Wisdom is not truth.
Truth is not beauty.
Beauty is not love.
Love is not music.
Music is the best...

Frank Zappa’s lyrics from “Packard Goose”.

Hard to improve on…

Sunday, 26 December 2010

The Garden of Forking Paths

Over Christmas Day I read again “The Garden of Forking Paths”, a short story by the Argentinean writer and philosopher, Jorge Luis Borges.

Only ten pages long, it is densely complex in meaning, but the garden at the heart of the story stands as a metaphor for creative decision-making.

The central character describes his struggle to unravel the meaning of his great-grandfather Ts’ui Pên’s twin projects – a novel and a labyrinth - both apparently unfinished at his death:

“Almost instantly, I understood: ‘the garden of forking paths’ [ie the labyrinth] was the chaotic novel; the phrase ‘the various futures (not at all)’ suggested to me the forking in time, not in space… In all fictional works, each time a man is confronted with several alternatives, he chooses one and eliminates the others; in the fiction of Ts’ui Pên, he chooses – simultaneously – all of them. He creates, in this way, diverse futures, diverse times which themselves also proliferate and fork… In the work of Ts’ui Pên, all possible outcomes occur; each one is the point of departure for other forkings”

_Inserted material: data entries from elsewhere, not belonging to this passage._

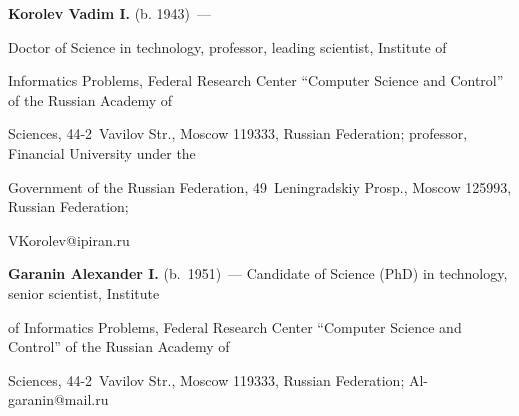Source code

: \vspace*{3pt}



\noindent

\textbf{Korolev Vadim I.} (b. 1943)~---

 Doctor of Science in technology, professor, leading scientist, Institute of 

Informatics Problems, Federal Research Center ``Computer Science and Control'' of the Russian Academy of 

Sciences, 44-2~Vavilov Str., Moscow 119333, Russian Federation; professor, Financial University under the 

Government of the Russian Federation, 49~Leningradskiy Prosp., Moscow 125993, Russian Federation; 

\mbox{VKorolev@ipiran.ru}



\vspace*{3pt}



\noindent

\textbf{Garanin Alexander I.} (b.\ 1951)~--- Candidate of Science (PhD) in technology, senior scientist, Institute 

of Informatics Problems, Federal Research Center ``Computer Science and Control'' of the Russian Academy of 

Sciences, 44-2~Vavilov Str., Moscow 119333, Russian Federation; \mbox{Al-garanin@mail.ru}

  

\label{end\stat}



\renewcommand{\bibname}{\protect\rm Литература} 

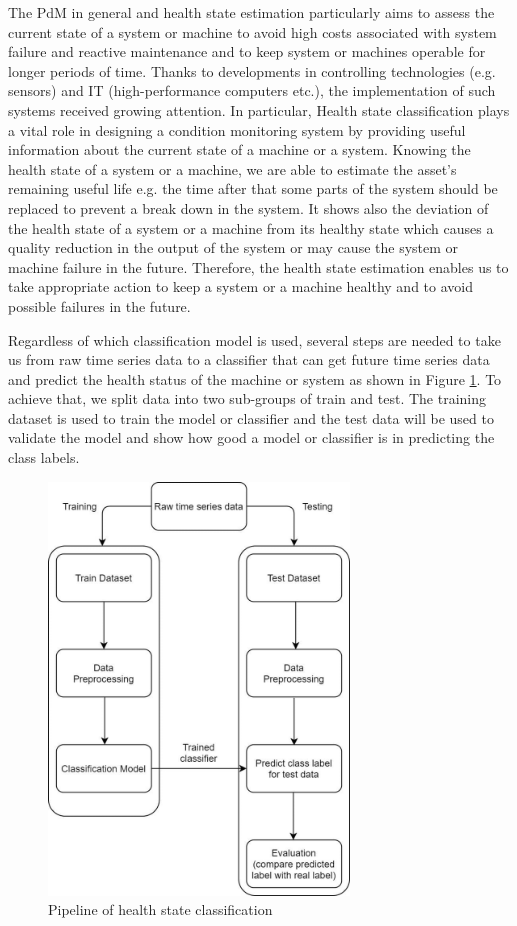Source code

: The PdM in general and health state estimation particularly aims to assess the current state of a system or machine to avoid high costs associated with system failure and reactive maintenance and to keep system or machines operable for longer periods of time. Thanks to developments in controlling technologies (e.g. sensors) and IT (high-performance  computers etc.), the implementation of such systems received growing attention. In particular, Health state classification plays a vital role in designing a condition monitoring system by providing useful information about the current state of a machine or a system. Knowing the health state of a system or a machine, we are able to estimate the asset's remaining useful life e.g. the time after that some parts of the system should be replaced to prevent a break down in the system. It shows also the deviation of the health state of a system or a machine from its healthy state which causes a quality reduction in the output of the system or may cause the system or machine failure in the future. Therefore, the health state estimation enables us to take appropriate action to keep a system or a machine healthy and to avoid possible failures in the future.

Regardless of which classification model is used, several steps are needed to take us from raw time series data to a classifier that can get future time series data and predict the health status of the machine or system as shown in Figure \ref {fig:Pipeline}.
To achieve that, we split data into two sub-groups of train and test. The training dataset is used to train the model or classifier and the test data will be used to validate the model and show how good a model or classifier is in predicting the class labels.

\begin{figure}[H]
    \centering
    \includegraphics[width=8cm]{gfx/Pipeline.png}
    \captionsetup{justification=centering}
    \caption{Pipeline of health state classification}
    \label{fig:Pipeline}
\end{figure}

I believe this passage describes the constant dilemma faced not only by writers and gardeners, but also by artists, composers, inventors, scientists, innovators – in fact all who see themselves as living the creative life. Every creative decision, Borges suggests, has many possible ways forward, perhaps an infinite number, several of them potentially fruitful. The issue for most of us (though not for Ts’ui Pên) is to make choices, often working, in truth, in a mist.

This is not a proposition guaranteed to delight the hearts of publishers, academic supervisors, or leaders of teams and organisations, who necessarily seek clarity and reasonable certainty.

How do you deal with these creative forks?

Thursday, 23 December 2010

Shelf-stacking in Nuneaton

Of course, before I started real work, as a teenager I had a holiday job. It was at the Marks & Spencer's store in my home town, Nuneaton, around 1960-62, and I was a shelf-stacker.

But because what now appears to be called “logistics” was in its infancy, what I did in reality was shift the arriving goods manually off the delivery vans into the store-room and from there into the store itself. The company moved into chilled foods for the first time while I was there, so we installed lots of new equipment.

It all came to mind because it has been announced by the company that that shop is to close early in the New Year after 80 years in the Market Place - a “devastating blow”, according to Nuneaton News.

Although the technology and systems have changed dramatically in the intervening half century, the principles I learned then mean that I still understand the fundamentals of retail. (I don’t believe I mentioned this experience when I worked again as a consultant to M&S many years later.)

I also learned a good deal about how management hierarchy works. One of the greatest fears of the Nuneaton store manager, almost an obsession, was that the Midlands area manager, next door to God himself, should walk in unannounced to inspect, and would discover dog dirt on the shiny floor just inside the front doors. You know what happened next…

Monday, 20 December 2010

Meetings, bloody meetings

Research we did at Synectics before the social media revolution showed that managers in America spent some three quarters of their time in meetings of one sort or another. It does not seem to have been a happy experience for them.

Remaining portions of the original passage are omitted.